How angles transform under Lorentz transforms - a thought experiment

The speed of light, not the velocity of light, is Lorentz-invariant.

Wikipedia discusses the relativistic aberration of light.

You're right that the (spatial) angle of the light beam in $S$ is not $θ'$. But it isn't $θ$ either.

If you look at constant-coordinate-time slices of $S$, the pipe is moving to the right (while pointing diagonally), while the light is moving diagonally. If the light moved diagonally at the same angle as the pipe is pointing, the pipe would "leave it behind" and it would hit the wall. The angle of the light's motion has to be closer to the horizontal for it to avoid hitting the pipe. If you work out the necessary angle (keeping in mind that the speed must be $c$), you'll get the relativistic aberration formula.

When dealing with the direction light travels, it's best to use the wave vector ${\bf k}$, and it's 4-vector form as the 4-gradient of the Lorentz scalar phase:

$$ k^{\mu} \equiv \partial^{\mu}\phi = (\frac 1 c\frac{\partial\phi}{\partial t}, {\bf \nabla}\phi)$$

For a plane wave:

$$ A(x,t) = Ae^{i\phi(x, t)}=Ae^{ik^{\mu}x_{\mu}}=Ae^{i({\bf k \cdot x} -\omega t)}$$

is:

$$k^{\mu} =(\omega/c, {\bf k}) = (\omega/c, k\sin{\theta},0,k\cos{\theta}) = k(1, \sin{\theta}, 0, \cos{\theta})$$

Here $\theta$ is the angle in unprimed frame.

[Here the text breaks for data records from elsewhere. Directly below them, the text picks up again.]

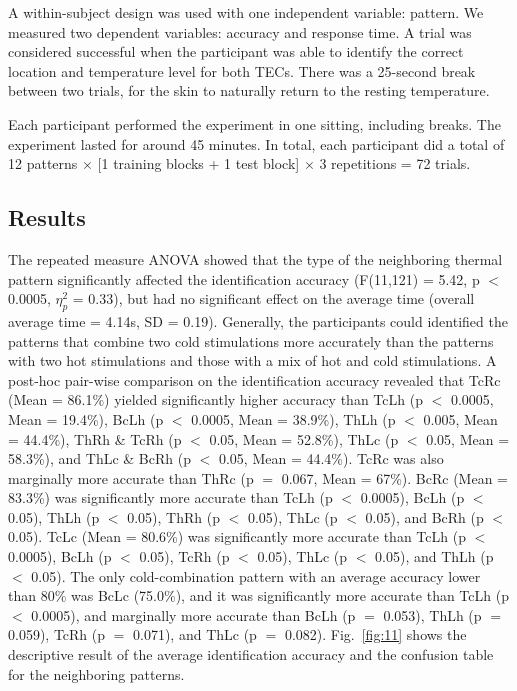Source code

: \documentclass[preprint,12pt]{elsarticle}
\begin{document}

A within-subject design was used with one independent variable: pattern. We measured two dependent variables: accuracy and response time. A trial was considered successful when the participant was able to identify the correct location and temperature level for both TECs. There was a 25-second break between two trials, for the skin to naturally return to the resting temperature.

Each participant performed the experiment in one sitting, including breaks. The experiment lasted for around 45 minutes. In total, each participant did a total of 12 patterns $\times$ [1 training blocks + 1 test block] $\times$ 3 repetitions = 72 trials.

\subsection{Results}
The repeated measure ANOVA showed that the type of the neighboring thermal pattern significantly affected the identification accuracy (F(11,121) = 5.42, p $<$ 0.0005, $\eta_p^2$ = 0.33), but had no significant effect on the average time (overall average time = 4.14s, SD = 0.19). Generally, the participants could identified the patterns that combine two cold stimulations more accurately than the patterns with two hot stimulations and those with a mix of hot and cold stimulations. A post-hoc pair-wise comparison on the identification accuracy revealed that TcRc (Mean = 86.1\%) yielded significantly higher accuracy than TcLh (p $<$ 0.0005, Mean = 19.4\%), BcLh (p $<$ 0.0005, Mean = 38.9\%), ThLh (p $<$ 0.005, Mean = 44.4\%), ThRh \& TcRh (p $<$ 0.05, Mean = 52.8\%), ThLc (p $<$ 0.05, Mean = 58.3\%), and ThLc \& BcRh (p $<$ 0.05, Mean = 44.4\%). TcRc was also marginally more accurate than ThRc (p $=$ 0.067, Mean = 67\%). BcRc (Mean = 83.3\%) was significantly more accurate than TcLh (p $<$ 0.0005), BcLh (p $<$ 0.05), ThLh (p $<$ 0.05), ThRh (p $<$ 0.05), ThLc (p $<$ 0.05), and BcRh (p $<$ 0.05). TcLc (Mean = 80.6\%) was significantly more accurate than TcLh (p $<$ 0.0005), BcLh (p $<$ 0.05), TcRh (p $<$ 0.05), ThLc (p $<$ 0.05), and ThLh (p $<$ 0.05). The only cold-combination pattern with an average accuracy lower than 80\% was BcLc (75.0\%), and it was significantly more accurate than TcLh (p $<$ 0.0005), and marginally more accurate than BcLh (p $=$ 0.053), ThLh (p $=$ 0.059), TcRh (p $=$ 0.071), and ThLc (p $=$ 0.082). Fig.~\ref{fig:11} shows the descriptive result of the average identification accuracy and the confusion table for the neighboring patterns.
\end{document}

A boost along $-z$ at $v$ is a straightforward Lorentz transformation:

$$\omega' = \gamma(\omega+\frac v c k\cos{\theta})$$ $$k_x' = k_x = k\sin{\theta}$$ $$k_y'=0$$ $$k_z'= k_z + \frac v {c^2}\omega = k\gamma(\cos{\theta}+\beta)$$

The primed angle is then:

$$ \tan{\theta'} = \frac{\sin{\theta}}{\beta + \cos{\theta}} $$

which is the standard result for stellar aberrations. (Note: you also get the relativistic Doppler shift from $\omega'/\omega$).